Page MenuHomePhabricator

Entries in the image table with invalid titles
Closed, ResolvedPublic

Details

Reference
bz14365

Related Objects

StatusSubtypeAssignedTask
OpenFeatureNone
ResolvedNone

Event Timeline

bzimport raised the priority of this task from to Low.Nov 21 2014, 10:12 PM
bzimport set Reference to bz14365.
bzimport added a subscriber: Unknown Object (MLST).

maintenance/cleanupImages.php appears to be broken; probably needs to be updated for recent DB load balancer changes. (via cleanupTable.inc via FiveUpgrade.inc)

*** Bug 16056 has been marked as a duplicate of this bug. ***

List of invalid titles at commons image table from bug 16056:
*Eaton's_Ninth_Floor_Restaurant.jpg
*Honest_Ed's.jpg
*Passing_the_time_at_Jeffrey's_Bay-_South_Africa.jpg
*Toronto's_Opera_House_-_In_construction.jpg
*Here's_looking_at_you_kid-raffi_torres.jpg
*Nice_Côte_d'Azur.jpg
*Ward's_ferry_line_-_1_12hr_later.jpg

Increasing priority: When trying working with those images
(so far only with the api) a php error is produced:
PHP fatal error in
/usr/local/apache/common-local/php-1.5/includes/filerepo/RepoGroup.php line 94:
Call to a member function getDBkey() on a non-object

There're also images with a wrong title with " entity:
*Picswiss_BE-90-14_Hotel_"Oeschinensee"_beim_Oeschinensee.jpg
*Picswiss_BE-90-15_Hotel_und_Berghaus_"Oeschinensee"_beim_Oeschinensee.jpg
*Picswiss_BE-94-01_Kirche_von_Würzbrunnen_(Röthenbach)_-_"Gotthelf-Kirche&quo.jpg
*Picswiss_BE-94-07_Kirche_von_Würzbrunnen_(Röthenbach)_-_"Gotthelf-Kirche&quot.jpg
*Picswiss_GR-84-06_Splügen-_Hinterrhein,_Hotel_"Suretta".jpg
*Picswiss_GR-84-14_Hotel_"Weiss_Kreuz"_in_Splügen.jpg
*Picswiss_GR-84-16_Splügen_mit_Teurihorn_(Talstation_der_"Tambo"-Bahnen).jpg
*Picswiss_GR-84-31_Splügen_mit_dem_Teurihorn_(Talstation_"Tambo"-Bahnen).jpg
*Picswiss_GR-84-32_Ruine_"Zur_Burg"_in_Splügen.jpg

Uploaded August 2007

The fatal error should be fixed by r44370: now those titles are simply skipped. Actually fixing them requires running maintenance/cleanupImages.php. Reducing priority back to normal.

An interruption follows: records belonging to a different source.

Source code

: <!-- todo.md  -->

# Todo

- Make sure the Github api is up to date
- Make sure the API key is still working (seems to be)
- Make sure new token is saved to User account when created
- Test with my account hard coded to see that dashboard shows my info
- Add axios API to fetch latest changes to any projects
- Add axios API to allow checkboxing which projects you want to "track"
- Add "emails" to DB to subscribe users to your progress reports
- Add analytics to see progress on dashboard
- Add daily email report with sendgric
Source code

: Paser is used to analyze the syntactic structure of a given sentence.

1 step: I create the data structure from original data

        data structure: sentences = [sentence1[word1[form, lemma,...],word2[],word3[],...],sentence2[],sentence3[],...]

The Picswiss files have been fixed now, but the ones with ' are still broken, apparently because Sanitizer::decodeCharReferences() doesn't recognize it. I've committed a fix in r45387 -- it's a bit ugly due to the special status of ' as the only named character entity defined in XHTML 1.0 but not in HTML 4.01.

ayg wrote:

(In reply to comment #6)

The Picswiss files have been fixed now, but the ones with ' are still
broken, apparently because Sanitizer::decodeCharReferences() doesn't recognize
it. I've committed a fix in r45387 -- it's a bit ugly due to the special
status of ' as the only named character entity defined in XHTML 1.0 but
not in HTML 4.01.

Why do we care about HTML 4.01?

Reverted in r45477 as the special casing seems totally unnecessary...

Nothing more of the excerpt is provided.